Les causes de l’apparition de la violence et de la guerre



La période charnière entre le Paléolithique et le Néolithique est marquée par de nombreux changements de nature différente : environnementaux (réchauffement climatique), sociaux (sédentarisation, explosion démographique locale, apparition du patriarcat, des castes et d’une élite), économiques (quête de nouveaux territoires, domestication des plantes puis des animaux, surplus et stockage de denrées, augmentation du commerce de biens de prestige) et de croyances (apparition des dieux masculins).
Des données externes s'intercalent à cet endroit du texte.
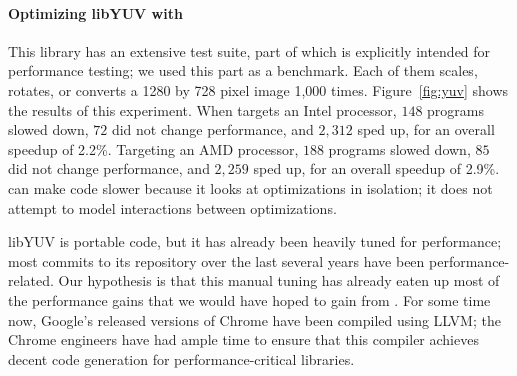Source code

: \paragraph{Optimizing libYUV with \tool{}}


\begin{figure*}[tbp]
  \centering
  \hfill
  \caption{LibYUV Library speedups}
  \label{fig:yuv}
\end{figure*}


This library has an extensive test suite, part of which is explicitly
intended for performance testing; we used this part as a benchmark.
%
Each of them scales, rotates, or converts a 1280 by 728 pixel
image 1,000 times.
%
Figure~\ref{fig:yuv} shows the results of this experiment.
%
When \tool{} targets an Intel processor, $148$ programs slowed down, $72$
did not change performance, and $2,312$ sped up, for an overall speedup of
2.2\%.
%
Targeting an AMD processor, $188$ programs slowed down, $85$ did not
change performance, and $2,259$ sped up, for an overall speedup of 2.9\%.
%
\tool{} can make code slower because it looks at optimizations in
isolation; it does not attempt to model interactions between
optimizations.


libYUV is portable code, but it has already been heavily tuned for
performance; most commits to its repository over the last several
years have been performance-related.
%
Our hypothesis is that this manual tuning has already eaten up most of
the performance gains that we would have hoped to gain from \tool{}.
%
For some time now, Google's released versions of Chrome have been
compiled using LLVM; the Chrome engineers have had ample time to
ensure that this compiler achieves decent code generation for
performance-critical libraries.

\begin{figure*}[tbp]
  \centering
  \hfill
  \caption*{Targeting Intel Cascade Lake\label{fig:spec-intel}}
  \hfill
  \hfill
  \caption*{Targeting AMD Zen 3\label{fig:spec-amd}}
  \caption{SPEC CPU2017 integer benchmark performance and compilation time}
  \label{fig:spec}
\end{figure*}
L’augmentation d’actes violents et l’apparition de conflits meurtriers sont-elles liées à un ou à plusieurs de ces changements majeurs ? L’analyse des données archéologiques, enrichie par celle des sources ethnographiques, permet d’apporter quelques éléments de réponse à cette question.

Chapitre 1

La lutte pour les territoires et leurs ressources


Pour certains chercheurs, les sociétés primitives, confrontées à une nature hostile, n’auraient connu qu’une « économie de survie » et l’acquisition de ressources, supposées rares, serait la raison principale des conflitsLXXXIX. Or le postulat de départ – celui d’une « économie de survie » – ne repose sur aucune réalité, qu’elle soit archéologique ou ethnologique. De nombreux travaux attestent du contraire, au point qu’on a pu voir en elles des sociétés autosuffisantes, d’abondance, voire de loisirs. Selon l’anthropologue américain Marshall Sahlins, les sociétés de chasseurs-cueilleurs, limitées dans leurs désirs, n’avaient pas besoin de beaucoup travaillerXC. Il précise en outre que la croissance du travail suit le développement de la culture et que celle-ci régit la détermination des besoins.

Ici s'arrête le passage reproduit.